Coraz bardziej je czuć,
więc wypadało dodać fotke z kategorii
"święta" a raczej "zima".
choć jakoś wszyscy narzekają
i wcale na nie cieszą się z przyjścia Gwiazdora,
to cieszymy się że wkońcu będzie można odpocząć,
wyspać się i oczywiście nawpieprzać się słodyczy :)
No ale im jesteśmy starsi tym mniej czujemy święta.

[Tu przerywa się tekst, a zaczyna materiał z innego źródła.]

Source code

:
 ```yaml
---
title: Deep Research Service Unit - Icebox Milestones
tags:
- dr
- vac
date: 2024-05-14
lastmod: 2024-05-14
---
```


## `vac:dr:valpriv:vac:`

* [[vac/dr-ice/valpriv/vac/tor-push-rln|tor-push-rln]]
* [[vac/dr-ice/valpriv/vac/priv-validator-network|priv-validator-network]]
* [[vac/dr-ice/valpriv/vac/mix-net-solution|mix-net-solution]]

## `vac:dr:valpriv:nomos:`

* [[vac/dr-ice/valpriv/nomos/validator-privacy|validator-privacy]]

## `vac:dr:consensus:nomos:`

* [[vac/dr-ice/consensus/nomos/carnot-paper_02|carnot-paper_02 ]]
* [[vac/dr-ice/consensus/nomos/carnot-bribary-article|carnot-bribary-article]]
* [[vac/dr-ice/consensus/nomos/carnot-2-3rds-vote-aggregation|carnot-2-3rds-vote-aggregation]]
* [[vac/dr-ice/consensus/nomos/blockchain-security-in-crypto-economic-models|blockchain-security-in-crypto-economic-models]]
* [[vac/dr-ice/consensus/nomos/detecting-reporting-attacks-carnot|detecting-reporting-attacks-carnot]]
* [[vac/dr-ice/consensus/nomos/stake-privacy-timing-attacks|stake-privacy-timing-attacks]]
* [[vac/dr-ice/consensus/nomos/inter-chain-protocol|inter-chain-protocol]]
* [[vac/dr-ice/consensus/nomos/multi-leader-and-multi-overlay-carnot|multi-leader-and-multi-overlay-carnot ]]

Poprstu znika to całe podniecenie i już.
Pamiętam, jeszcze kiedy byłam młodsza
stałam przy oknie i szukałam aniołków.
A one często pojawiały sie na Kolegiacie,
lub uciekały przez okno z domu z naprzeciwka ;)
Ahh jak wspaniale było :)
Nauczyciele propozycje wystawili
i ogólnie oceny nie są zadowalające...;/
Postaram poprawić się w przysżłym roku. :D
No ale wreszcie się jakoś ułożyło i wiem co i jak. ;)
Twych kroków korowody
w urojonych alejach,
twe odbicia u wody
jak w pragnieniach, w nadziejach.
Twoje usta u żródeł,
to syte, to znów głodne,
i twój śmiech, i płakanie
nie odpłynie, zostanie.
Uniosę je, przenosę
jak ramionami -głosem,
w czas daleki, wysoko,
w obowanie obokom.
Krzysztof Kamil Baczyński
`Dwie połowy razem znaczą idealny stan.